Saved entries:
________

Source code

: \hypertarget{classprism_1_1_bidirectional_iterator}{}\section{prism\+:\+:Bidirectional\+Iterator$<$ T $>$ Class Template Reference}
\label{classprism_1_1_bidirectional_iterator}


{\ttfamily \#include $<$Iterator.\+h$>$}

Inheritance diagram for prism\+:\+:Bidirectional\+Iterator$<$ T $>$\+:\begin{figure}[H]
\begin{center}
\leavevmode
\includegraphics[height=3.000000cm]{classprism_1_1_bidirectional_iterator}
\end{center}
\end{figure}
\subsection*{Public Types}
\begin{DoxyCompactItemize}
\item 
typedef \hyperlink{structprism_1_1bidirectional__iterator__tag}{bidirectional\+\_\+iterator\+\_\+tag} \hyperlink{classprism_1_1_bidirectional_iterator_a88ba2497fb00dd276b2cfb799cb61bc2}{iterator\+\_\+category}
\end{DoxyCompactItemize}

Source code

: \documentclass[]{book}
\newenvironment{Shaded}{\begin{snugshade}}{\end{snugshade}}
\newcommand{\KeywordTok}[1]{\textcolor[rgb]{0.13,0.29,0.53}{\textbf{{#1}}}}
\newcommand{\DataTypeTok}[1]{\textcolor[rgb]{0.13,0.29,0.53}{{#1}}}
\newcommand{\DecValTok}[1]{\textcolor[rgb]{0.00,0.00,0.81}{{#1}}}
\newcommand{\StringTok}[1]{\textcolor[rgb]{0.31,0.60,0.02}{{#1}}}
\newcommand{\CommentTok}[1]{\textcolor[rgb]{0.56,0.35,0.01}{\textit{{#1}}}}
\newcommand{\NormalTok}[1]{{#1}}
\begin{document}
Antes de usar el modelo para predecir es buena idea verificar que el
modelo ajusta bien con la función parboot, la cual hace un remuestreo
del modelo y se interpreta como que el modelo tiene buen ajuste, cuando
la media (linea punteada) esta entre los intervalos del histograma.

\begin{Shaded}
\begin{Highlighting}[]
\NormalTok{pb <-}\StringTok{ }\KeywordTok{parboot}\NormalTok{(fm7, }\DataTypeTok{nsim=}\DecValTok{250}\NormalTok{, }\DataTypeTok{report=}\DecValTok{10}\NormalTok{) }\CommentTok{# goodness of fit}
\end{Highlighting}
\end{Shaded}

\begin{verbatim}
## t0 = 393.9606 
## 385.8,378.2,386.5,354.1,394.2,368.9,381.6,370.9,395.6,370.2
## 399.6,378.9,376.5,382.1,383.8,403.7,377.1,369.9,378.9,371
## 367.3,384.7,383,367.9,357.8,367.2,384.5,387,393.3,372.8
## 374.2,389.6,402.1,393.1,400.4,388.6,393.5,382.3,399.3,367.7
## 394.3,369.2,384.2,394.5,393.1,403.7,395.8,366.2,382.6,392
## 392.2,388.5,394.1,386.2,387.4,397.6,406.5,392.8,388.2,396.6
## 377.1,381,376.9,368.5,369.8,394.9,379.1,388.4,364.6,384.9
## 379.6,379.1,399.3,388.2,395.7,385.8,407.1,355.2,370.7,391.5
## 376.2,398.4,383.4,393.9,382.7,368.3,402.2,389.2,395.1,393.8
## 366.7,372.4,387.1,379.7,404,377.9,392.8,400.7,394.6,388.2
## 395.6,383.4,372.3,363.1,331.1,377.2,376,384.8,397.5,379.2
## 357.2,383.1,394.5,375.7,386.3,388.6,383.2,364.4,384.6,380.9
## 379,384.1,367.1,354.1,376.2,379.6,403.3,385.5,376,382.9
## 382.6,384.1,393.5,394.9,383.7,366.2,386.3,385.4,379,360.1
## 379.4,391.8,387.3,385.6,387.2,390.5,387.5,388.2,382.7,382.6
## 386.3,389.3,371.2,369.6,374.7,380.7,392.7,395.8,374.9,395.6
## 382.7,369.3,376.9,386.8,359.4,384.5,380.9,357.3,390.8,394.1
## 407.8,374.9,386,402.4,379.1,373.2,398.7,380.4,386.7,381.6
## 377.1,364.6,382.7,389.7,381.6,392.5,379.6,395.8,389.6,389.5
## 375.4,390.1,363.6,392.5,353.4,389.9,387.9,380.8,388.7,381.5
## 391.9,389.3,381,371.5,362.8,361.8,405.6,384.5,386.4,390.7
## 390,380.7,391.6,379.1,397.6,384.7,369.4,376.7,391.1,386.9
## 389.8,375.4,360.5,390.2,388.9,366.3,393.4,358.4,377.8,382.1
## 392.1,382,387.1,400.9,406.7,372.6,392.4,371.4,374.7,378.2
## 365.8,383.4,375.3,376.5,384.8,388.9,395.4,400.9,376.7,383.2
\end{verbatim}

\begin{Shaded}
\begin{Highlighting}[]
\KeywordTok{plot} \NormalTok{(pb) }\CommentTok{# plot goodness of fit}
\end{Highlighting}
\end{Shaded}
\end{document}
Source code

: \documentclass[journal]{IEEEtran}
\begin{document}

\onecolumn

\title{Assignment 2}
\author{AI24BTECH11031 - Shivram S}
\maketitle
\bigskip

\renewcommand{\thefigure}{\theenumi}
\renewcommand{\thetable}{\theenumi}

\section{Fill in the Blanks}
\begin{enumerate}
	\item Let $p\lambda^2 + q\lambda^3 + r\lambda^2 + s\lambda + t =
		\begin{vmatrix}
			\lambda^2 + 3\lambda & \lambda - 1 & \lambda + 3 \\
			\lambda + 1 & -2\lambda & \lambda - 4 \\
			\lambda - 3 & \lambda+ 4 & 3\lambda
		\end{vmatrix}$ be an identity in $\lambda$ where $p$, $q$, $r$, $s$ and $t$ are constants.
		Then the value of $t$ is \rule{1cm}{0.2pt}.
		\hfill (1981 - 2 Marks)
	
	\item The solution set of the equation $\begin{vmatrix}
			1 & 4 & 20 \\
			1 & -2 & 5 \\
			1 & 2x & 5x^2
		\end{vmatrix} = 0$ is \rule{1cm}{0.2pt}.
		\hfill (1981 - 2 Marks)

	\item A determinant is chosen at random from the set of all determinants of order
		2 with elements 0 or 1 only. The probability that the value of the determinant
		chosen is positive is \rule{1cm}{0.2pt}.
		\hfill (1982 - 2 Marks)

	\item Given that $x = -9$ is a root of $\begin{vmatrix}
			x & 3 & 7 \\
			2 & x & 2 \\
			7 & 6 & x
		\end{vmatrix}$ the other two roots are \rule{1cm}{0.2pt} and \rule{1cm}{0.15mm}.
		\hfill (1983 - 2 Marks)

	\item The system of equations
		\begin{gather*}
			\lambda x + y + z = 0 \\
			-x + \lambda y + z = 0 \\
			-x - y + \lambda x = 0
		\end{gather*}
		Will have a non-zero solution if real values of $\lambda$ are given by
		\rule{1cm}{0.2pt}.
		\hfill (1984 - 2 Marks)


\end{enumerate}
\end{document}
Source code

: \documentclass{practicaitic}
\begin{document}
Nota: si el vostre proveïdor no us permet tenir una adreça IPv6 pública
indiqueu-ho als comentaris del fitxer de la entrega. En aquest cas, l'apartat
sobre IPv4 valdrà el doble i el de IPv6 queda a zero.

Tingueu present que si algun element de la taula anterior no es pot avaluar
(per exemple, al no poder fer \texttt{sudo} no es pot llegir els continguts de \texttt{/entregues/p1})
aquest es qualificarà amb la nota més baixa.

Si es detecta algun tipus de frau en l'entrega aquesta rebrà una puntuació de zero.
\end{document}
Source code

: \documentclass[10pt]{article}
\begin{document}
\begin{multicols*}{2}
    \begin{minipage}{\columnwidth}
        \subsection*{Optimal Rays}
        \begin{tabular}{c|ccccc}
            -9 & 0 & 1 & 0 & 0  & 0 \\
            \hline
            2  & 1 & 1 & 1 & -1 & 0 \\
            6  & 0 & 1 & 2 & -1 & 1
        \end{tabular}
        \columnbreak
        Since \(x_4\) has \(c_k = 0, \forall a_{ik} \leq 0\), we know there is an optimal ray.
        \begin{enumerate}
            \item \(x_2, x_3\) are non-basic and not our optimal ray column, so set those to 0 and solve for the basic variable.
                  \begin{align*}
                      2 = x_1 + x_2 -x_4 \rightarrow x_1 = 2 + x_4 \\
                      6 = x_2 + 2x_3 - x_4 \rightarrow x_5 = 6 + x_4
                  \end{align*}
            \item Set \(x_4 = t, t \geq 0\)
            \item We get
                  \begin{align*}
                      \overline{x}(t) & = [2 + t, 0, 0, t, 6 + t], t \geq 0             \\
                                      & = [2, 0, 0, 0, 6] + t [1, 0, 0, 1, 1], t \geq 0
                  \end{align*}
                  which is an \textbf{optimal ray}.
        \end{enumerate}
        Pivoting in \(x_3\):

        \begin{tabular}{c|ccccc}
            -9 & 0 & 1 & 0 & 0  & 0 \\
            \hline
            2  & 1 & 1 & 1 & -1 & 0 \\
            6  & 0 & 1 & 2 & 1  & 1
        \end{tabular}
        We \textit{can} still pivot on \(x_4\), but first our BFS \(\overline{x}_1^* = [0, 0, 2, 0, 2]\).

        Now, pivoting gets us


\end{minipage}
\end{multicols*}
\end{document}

________

PROMPT:
Copy every line of the entries in which "renewcommand" can be found.

RESPONSE:
\renewcommand{\thefigure}{\theenumi}
\renewcommand{\thetable}{\theenumi}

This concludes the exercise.